### Document images with source code:
=======
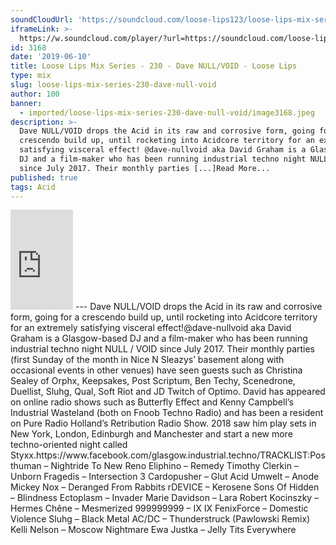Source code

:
 ```yaml
---
soundCloudUrl: 'https://soundcloud.com/loose-lips123/loose-lips-mix-series-230-dave-nullvoid'
iframeLink: >-
  https://w.soundcloud.com/player/?url=https://soundcloud.com/loose-lips123/loose-lips-mix-series-230-dave-nullvoid&color=00aabb&auto_play=false&hide_related=false&show_comments=true&show_user=true&show_reposts=false
id: 3168
date: '2019-06-10'
title: Loose Lips Mix Series - 230 - Dave NULL/VOID - Loose Lips
type: mix
slug: loose-lips-mix-series-230-dave-null-void
author: 100
banner:
  - imported/loose-lips-mix-series-230-dave-null-void/image3168.jpeg
description: >-
  Dave NULL/VOID drops the Acid in its raw and corrosive form, going for a
  crescendo build up, until rocketing into Acidcore territory for an extremely
  satisfying visceral effect! @dave-nullvoid aka David Graham is a Glasgow-based
  DJ and a film-maker who has been running industrial techno night NULL / VOID
  since July 2017. Their monthly parties [...]Read More...
published: true
tags: Acid
---
```

<iframe id="sc-widget" title="title" width="100" height="160" scrolling="no" frameborder="yes" allow="autoplay" src="https://w.soundcloud.com/player/?url=https://soundcloud.com/loose-lips123/loose-lips-mix-series-230-dave-nullvoid&amp;color=00aabb&amp;auto_play=false&amp;hide_related=false&amp;show_comments=true&amp;show_user=true&amp;show_reposts=false"></iframe>
---
Dave NULL/VOID drops the Acid in its raw and corrosive form, going for a crescendo build up, until rocketing into Acidcore territory for an extremely satisfying visceral effect!@dave-nullvoid aka David Graham is a Glasgow-based DJ and a film-maker who has been running industrial techno night NULL / VOID since July 2017.  
Their monthly parties (first Sunday of the month in Nice N Sleazys’ basement along with occasional events in other venues) have seen guests such as Christina Sealey of Orphx, Keepsakes, Post Scriptum, Ben Techy, Scenedrone, Duellist, Sluhg, Qual, Soft Riot and JD Twitch of Optimo.  
David has appeared on online radio shows such as Butterfly Effect and Kenny Campbell’s Industrial Wasteland (both on Fnoob Techno Radio) and has been a resident on Pure Radio Holland’s Retribution Radio Show.  
2018 saw him play sets in New York, London, Edinburgh and Manchester and start a new more techno-oriented night called Styxx.https://www.facebook.com/glasgow.industrial.techno/TRACKLIST:Posthuman – Nightride To New Reno  
Eliphino – Remedy  
Timothy Clerkin – Unborn  
Fragedis – Intersection 3  
Cardopusher – Glut Acid  
Umwelt – Anode  
Mickey Nox – Deranged From Rabbits  
rDEVICE – Kerosene  
Sons Of Hidden – Blindness  
Ectoplasm – Invader  
Marie Davidson – Lara  
Robert Kocinszky – Hermes  
Chêne – Mesmerized  
999999999 – IX IX  
FenixForce – Domestic Violence  
Sluhg – Black Metal  
AC/DC – Thunderstruck (Pawlowski Remix)  
Kelli Nelson – Moscow Nightmare  
Ewa Justka – Jelly Tits Everywhere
=======
### Assignment:
Filter these records, keeping every line where the word "running" occurs.

### Answer section:
  DJ and a film-maker who has been running industrial techno night NULL / VOID
Dave NULL/VOID drops the Acid in its raw and corrosive form, going for a crescendo build up, until rocketing into Acidcore territory for an extremely satisfying visceral effect!@dave-nullvoid aka David Graham is a Glasgow-based DJ and a film-maker who has been running industrial techno night NULL / VOID since July 2017.  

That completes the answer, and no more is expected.